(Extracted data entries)

Content starts

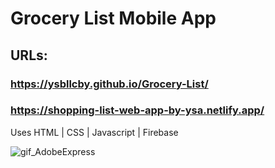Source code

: # Grocery List Mobile App
## URLs:
### https://ysbllcby.github.io/Grocery-List/

### https://shopping-list-web-app-by-ysa.netlify.app/

Uses HTML | CSS | Javascript | Firebase


![gif_AdobeExpress](https://user-images.githubusercontent.com/121826703/235322964-3a84e86a-8063-4038-8310-978e2eb713a2.gif)
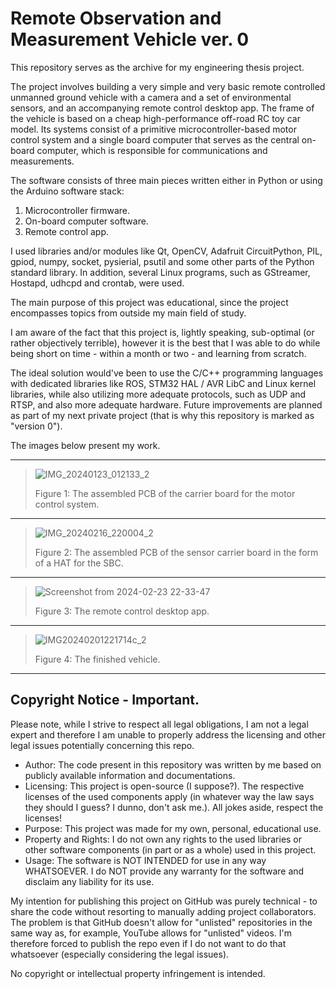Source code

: # Remote Observation and Measurement Vehicle ver. 0

This repository serves as the archive for my engineering thesis project.

The project involves building a very simple and very basic remote controlled unmanned ground vehicle with a camera and a set of environmental sensors, and an accompanying remote control desktop app.
The frame of the vehicle is based on a cheap high-performance off-road RC toy car model. Its systems consist of a primitive microcontroller-based motor control system and a single board computer that serves as the central on-board computer, which is responsible for communications and measurements.

The software consists of three main pieces written either in Python or using the Arduino software stack:

  1. Microcontroller firmware.
  2. On-board computer software.
  3. Remote control app.

I used libraries and/or modules like Qt, OpenCV, Adafruit CircuitPython, PIL, gpiod, numpy, socket, pysierial, psutil and some other parts of the Python standard library. In addition, several Linux programs, such as GStreamer, Hostapd, udhcpd and crontab, were used.

The main purpose of this project was educational, since the project encompasses topics from outside my main field of study.

I am aware of the fact that this project is, lightly speaking, sub-optimal (or rather objectively terrible), however it is the best that I was able to do while being short on time - within a month or two - and learning from scratch.

The ideal solution would've been to use the C/C++ programming languages with dedicated libraries like ROS, STM32 HAL / AVR LibC and Linux kernel libraries, while also utilizing more adequate protocols, such as UDP and RTSP, and also more adequate hardware. Future improvements are planned as part of my next private project (that is why this repository is marked as "version 0").

The images below present my work.

---
> ![IMG_20240123_012133_2](https://github.com/infinite-dark/remote-observation-measurement-vehicle-000/assets/126886852/348ca260-25ed-4e4e-be9e-30f640f9c87b)
>
> Figure 1: The assembled PCB of the carrier board for the motor control system.
---
> ![IMG_20240216_220004_2](https://github.com/infinite-dark/remote-observation-measurement-vehicle-000/assets/126886852/4179c96f-0cf2-4594-9827-4ae7b9db002c)
>
> Figure 2: The assembled PCB of the sensor carrier board in the form of a HAT for the SBC.
---
> ![Screenshot from 2024-02-23 22-33-47](https://github.com/infinite-dark/remote-observation-measurement-vehicle-000/assets/126886852/6cba519c-004c-4743-aa75-0519cf587f6d)
>
> Figure 3: The remote control desktop app.
---
> ![IMG20240201221714c_2](https://github.com/infinite-dark/remote-observation-measurement-vehicle-000/assets/126886852/c7808c89-b5fb-4214-b873-569a81298815)
>
> Figure 4: The finished vehicle.
---

Copyright Notice - Important.
---
Please note, while I strive to respect all legal obligations, I am not a legal expert and therefore I am unable to properly address the licensing and other legal issues potentially concerning this repo.

  - Author: The code present in this repository was written by me based on publicly available information and documentations.
  - Licensing: This project is open-source (I suppose?). The respective licenses of the used components apply (in whatever way the law says they should I guess? I dunno, don't ask me.). All jokes aside, respect the licenses!
  - Purpose: This project was made for my own, personal, educational use.
  - Property and Rights: I do not own any rights to the used libraries or other software components (in part or as a whole) used in this project.
  - Usage: The software is NOT INTENDED for use in any way WHATSOEVER. I do NOT provide any warranty for the software and disclaim any liability for its use.

My intention for publishing this project on GitHub was purely technical - to share the code without resorting to manually adding project collaborators. The problem is that GitHub doesn't allow for "unlisted" repositories in the same way as, for example, YouTube allows for "unlisted" videos. I'm therefore forced to publish the repo even if I do not want to do that whatsoever (especially considering the legal issues).

No copyright or intellectual property infringement is intended.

Content ends

- _WORK REQUIRED_
Find "educational" in the preceding records. Copy each line that holds it.

- _ANSWER_
The main purpose of this project was educational, since the project encompasses topics from outside my main field of study.
  - Purpose: This project was made for my own, personal, educational use.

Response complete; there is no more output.